The people themselves, as they haul junk from the waves,
seem a kind of dark, scriptural weed
destined, like the spars they grope for, to revolve

in tides endlessly turned back on themselves.
If they lured the ship, they are towed in turn
through foam by the shapes they save.
The sea lunges in from distant shelves

yawning for plunder, hurls itself at the shore
as bridal spray. A cloud
gapes its vast jaw over the ship
foundering on the horizon. Nothing more

can be saved from this scene.
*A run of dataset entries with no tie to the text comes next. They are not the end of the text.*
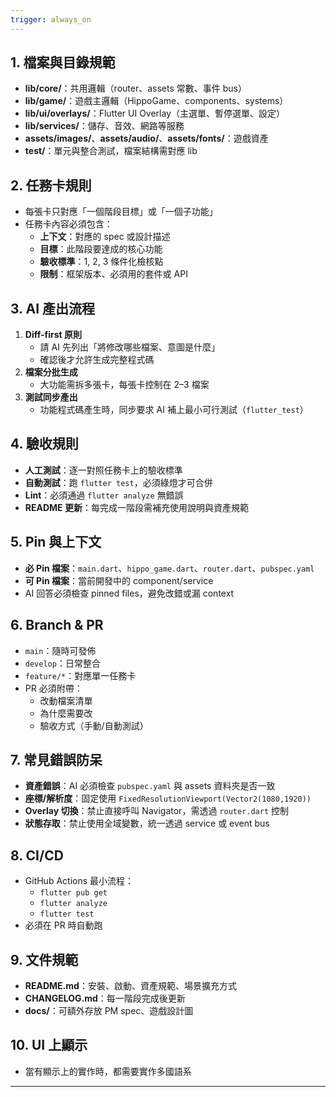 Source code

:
 ```yaml
---
trigger: always_on
---
```


## 1. 檔案與目錄規範
- **lib/core/**：共用邏輯（router、assets 常數、事件 bus）
- **lib/game/**：遊戲主邏輯（HippoGame、components、systems）
- **lib/ui/overlays/**：Flutter UI Overlay（主選單、暫停選單、設定）
- **lib/services/**：儲存、音效、網路等服務
- **assets/images/**、**assets/audio/**、**assets/fonts/**：遊戲資產  
- **test/**：單元與整合測試，檔案結構需對應 lib

## 2. 任務卡規則
- 每張卡只對應「一個階段目標」或「一個子功能」  
- 任務卡內容必須包含：
  - **上下文**：對應的 spec 或設計描述  
  - **目標**：此階段要達成的核心功能  
  - **驗收標準**：1, 2, 3 條件化檢核點  
  - **限制**：框架版本、必須用的套件或 API  

## 3. AI 產出流程
1. **Diff-first 原則**  
   - 請 AI 先列出「將修改哪些檔案、意圖是什麼」  
   - 確認後才允許生成完整程式碼  
2. **檔案分批生成**  
   - 大功能需拆多張卡，每張卡控制在 2–3 檔案  
3. **測試同步產出**  
   - 功能程式碼產生時，同步要求 AI 補上最小可行測試（`flutter_test`）  

## 4. 驗收規則
- **人工測試**：逐一對照任務卡上的驗收標準  
- **自動測試**：跑 `flutter test`，必須綠燈才可合併  
- **Lint**：必須通過 `flutter analyze` 無錯誤  
- **README 更新**：每完成一階段需補充使用說明與資產規範  

## 5. Pin 與上下文
- **必 Pin 檔案**：`main.dart`、`hippo_game.dart`、`router.dart`、`pubspec.yaml`  
- **可 Pin 檔案**：當前開發中的 component/service  
- AI 回答必須檢查 pinned files，避免改錯或漏 context  

## 6. Branch & PR
- `main`：隨時可發佈  
- `develop`：日常整合  
- `feature/*`：對應單一任務卡  
- PR 必須附帶：
  - 改動檔案清單
  - 為什麼需要改
  - 驗收方式（手動/自動測試）  

## 7. 常見錯誤防呆
- **資產錯誤**：AI 必須檢查 `pubspec.yaml` 與 assets 資料夾是否一致  
- **座標/解析度**：固定使用 `FixedResolutionViewport(Vector2(1080,1920))`  
- **Overlay 切換**：禁止直接呼叫 Navigator，需透過 `router.dart` 控制  
- **狀態存取**：禁止使用全域變數，統一透過 service 或 event bus  

## 8. CI/CD
- GitHub Actions 最小流程：
  - `flutter pub get`
  - `flutter analyze`
  - `flutter test`  
- 必須在 PR 時自動跑  

## 9. 文件規範
- **README.md**：安裝、啟動、資產規範、場景擴充方式  
- **CHANGELOG.md**：每一階段完成後更新  
- **docs/**：可額外存放 PM spec、遊戲設計圖  

## 10. UI 上顯示
- 當有顯示上的實作時，都需要實作多國語系

--- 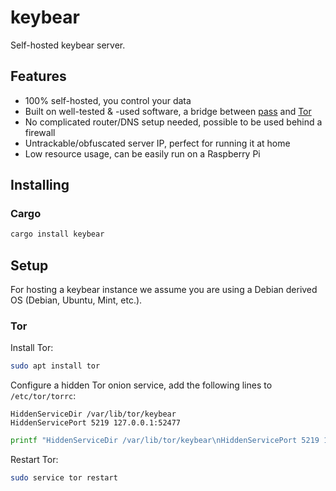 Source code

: # keybear

Self-hosted keybear server.

## Features

- 100% self-hosted, you control your data
- Built on well-tested & -used software, a bridge between [pass](https://www.passwordstore.org/) and [Tor](https://www.torproject.org/)
- No complicated router/DNS setup needed, possible to be used behind a firewall
- Untrackable/obfuscated server IP, perfect for running it at home
- Low resource usage, can be easily run on a Raspberry Pi

## Installing

### Cargo

```bash
cargo install keybear
```

## Setup

For hosting a keybear instance we assume you are using a Debian derived OS (Debian, Ubuntu, Mint, etc.).

### Tor

Install Tor:

```bash
sudo apt install tor
```

Configure a hidden Tor onion service, add the following lines to `/etc/tor/torrc`:

```torrc
HiddenServiceDir /var/lib/tor/keybear
HiddenServicePort 5219 127.0.0.1:52477
```

```bash
printf "HiddenServiceDir /var/lib/tor/keybear\nHiddenServicePort 5219 127.0.0.1:52477" | sudo tee -a /etc/tor/torrc
```

Restart Tor:

```bash
sudo service tor restart
```
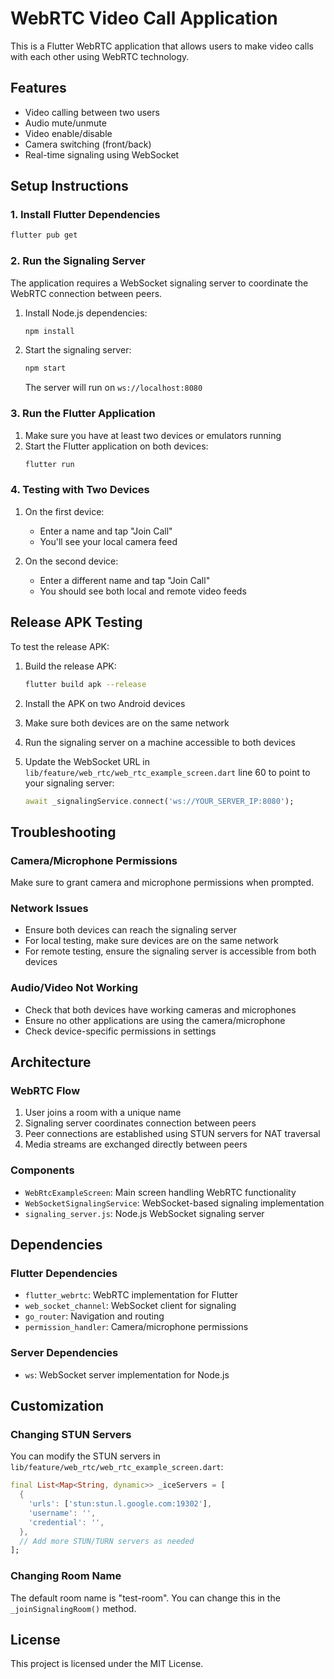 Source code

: # WebRTC Video Call Application

This is a Flutter WebRTC application that allows users to make video calls with each other using WebRTC technology.

## Features

- Video calling between two users
- Audio mute/unmute
- Video enable/disable
- Camera switching (front/back)
- Real-time signaling using WebSocket

## Setup Instructions

### 1. Install Flutter Dependencies

```bash
flutter pub get
```

### 2. Run the Signaling Server

The application requires a WebSocket signaling server to coordinate the WebRTC connection between peers.

1. Install Node.js dependencies:
   ```bash
   npm install
   ```

2. Start the signaling server:
   ```bash
   npm start
   ```

   The server will run on `ws://localhost:8080`

### 3. Run the Flutter Application

1. Make sure you have at least two devices or emulators running
2. Start the Flutter application on both devices:
   ```bash
   flutter run
   ```

### 4. Testing with Two Devices

1. On the first device:
   - Enter a name and tap "Join Call"
   - You'll see your local camera feed

2. On the second device:
   - Enter a different name and tap "Join Call"
   - You should see both local and remote video feeds

## Release APK Testing

To test the release APK:

1. Build the release APK:
   ```bash
   flutter build apk --release
   ```

2. Install the APK on two Android devices

3. Make sure both devices are on the same network

4. Run the signaling server on a machine accessible to both devices

5. Update the WebSocket URL in `lib/feature/web_rtc/web_rtc_example_screen.dart` line 60 to point to your signaling server:
   ```dart
   await _signalingService.connect('ws://YOUR_SERVER_IP:8080');
   ```

## Troubleshooting

### Camera/Microphone Permissions

Make sure to grant camera and microphone permissions when prompted.

### Network Issues

- Ensure both devices can reach the signaling server
- For local testing, make sure devices are on the same network
- For remote testing, ensure the signaling server is accessible from both devices

### Audio/Video Not Working

- Check that both devices have working cameras and microphones
- Ensure no other applications are using the camera/microphone
- Check device-specific permissions in settings

## Architecture

### WebRTC Flow

1. User joins a room with a unique name
2. Signaling server coordinates connection between peers
3. Peer connections are established using STUN servers for NAT traversal
4. Media streams are exchanged directly between peers

### Components

- `WebRtcExampleScreen`: Main screen handling WebRTC functionality
- `WebSocketSignalingService`: WebSocket-based signaling implementation
- `signaling_server.js`: Node.js WebSocket signaling server

## Dependencies

### Flutter Dependencies

- `flutter_webrtc`: WebRTC implementation for Flutter
- `web_socket_channel`: WebSocket client for signaling
- `go_router`: Navigation and routing
- `permission_handler`: Camera/microphone permissions

### Server Dependencies

- `ws`: WebSocket server implementation for Node.js

## Customization

### Changing STUN Servers

You can modify the STUN servers in `lib/feature/web_rtc/web_rtc_example_screen.dart`:

```dart
final List<Map<String, dynamic>> _iceServers = [
  {
    'urls': ['stun:stun.l.google.com:19302'],
    'username': '',
    'credential': '',
  },
  // Add more STUN/TURN servers as needed
];
```

### Changing Room Name

The default room name is "test-room". You can change this in the `_joinSignalingRoom()` method.

## License

This project is licensed under the MIT License.
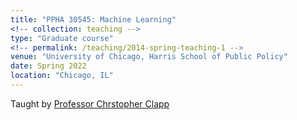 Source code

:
 ```yaml
---
title: "PPHA 30545: Machine Learning"
<!-- collection: teaching -->
type: "Graduate course"
<!-- permalink: /teaching/2014-spring-teaching-1 -->
venue: "University of Chicago, Harris School of Public Policy"
date: Spring 2022
location: "Chicago, IL"
---
```


Taught by [Professor Chrstopher Clapp](https://chrisclapp.org/) 


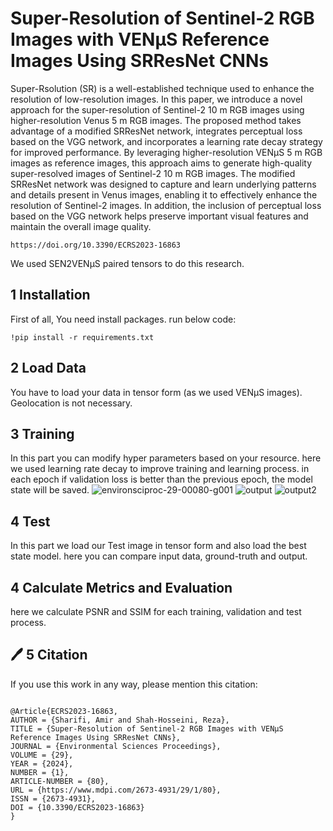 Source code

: # Super-Resolution of Sentinel-2 RGB Images with VENµS Reference Images Using SRResNet CNNs
Super-Rsolution (SR) is a well-established technique used to enhance the resolution of low-resolution images. In this paper, we introduce a novel approach for the super-resolution of Sentinel-2 10 m RGB images using higher-resolution Venus 5 m RGB images. The proposed method takes advantage of a modified SRResNet network, integrates perceptual loss based on the VGG network, and incorporates a learning rate decay strategy for improved performance. By leveraging higher-resolution VENµS 5 m RGB images as reference images, this approach aims to generate high-quality super-resolved images of Sentinel-2 10 m RGB images. The modified SRResNet network was designed to capture and learn underlying patterns and details present in Venus images, enabling it to effectively enhance the resolution of Sentinel-2 images. In addition, the inclusion of perceptual loss based on the VGG network helps preserve important visual features and maintain the overall image quality.
```
https://doi.org/10.3390/ECRS2023-16863
```

We used SEN2VENµS paired tensors to do this research.

## 1 Installation
First of all, You need install packages. run below code:
```
!pip install -r requirements.txt
```

## 2 Load Data
You have to load your data in tensor form (as we used VENµS images). Geolocation is not necessary.

## 3 Training
In this part you can modify hyper parameters based on your resource. here we used learning rate decay to improve training and learning process. in each epoch if validation loss is better than the previous epoch, the model state will be saved.
![environsciproc-29-00080-g001](https://github.com/user-attachments/assets/83a2efd5-1096-4e28-be7f-174d24107cea)
![output](https://github.com/user-attachments/assets/494abe17-ba55-435c-bf1c-22342031cd98)
![output2](https://github.com/user-attachments/assets/458c6d78-4c86-47a9-a521-1a4571bf89c0)


## 4 Test
In this part we load our Test image in tensor form and also load the best state model. here you can compare input data, ground-truth and output.
## 4 Calculate Metrics and Evaluation
here we calculate PSNR and SSIM for each training, validation and test process.

## 🖊️ 5 Citation
If you use this work in any way, please mention this citation:
```

@Article{ECRS2023-16863,
AUTHOR = {Sharifi, Amir and Shah-Hosseini, Reza},
TITLE = {Super-Resolution of Sentinel-2 RGB Images with VENµS Reference Images Using SRResNet CNNs},
JOURNAL = {Environmental Sciences Proceedings},
VOLUME = {29},
YEAR = {2024},
NUMBER = {1},
ARTICLE-NUMBER = {80},
URL = {https://www.mdpi.com/2673-4931/29/1/80},
ISSN = {2673-4931},
DOI = {10.3390/ECRS2023-16863}
}
```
It is all
already lost, no sooner seen
than shrouded, the lucid brush
mingling, like the vague wreckers, possession and memorial.

Wreckers: costa de Northumberland
(J.M.W. Turner)

Indistinto lo que del naufragio rescatan,
y el mar sobre la arena resplendente
sería de igual forma cielo. O, quizá, tres
elementos, tierra, agua, y aire, que acatan

las propiedades de bruma, y así disolverse.
Los hombres mismos, mientras jalan restos desde el oleaje,
lucen como una oscura especie de hierbajo bíblico
destinado, como las varas que tantean, a revolverse

sin cesar en mareas que se les vuelven en contra.
Si sedujeron al barco, a la vez a ellos los remolcan
a través de la espuma los bultos que salvan.
Se les abalanza el mar desde las lejanas plataformas

ensanchándose para el saqueo, tirándose a la costa
como corona de novia. Una nube
abre su mandíbula sobre el barco
que a pique se va en el horizonte. Nada más

se puede rescatar de esta escena. Toda facción
está perdida ya, apenas vista,
amortajada, el lúcido pincel que mezcla,
igual que los borrosos saqueadores, posesión y conmemoración.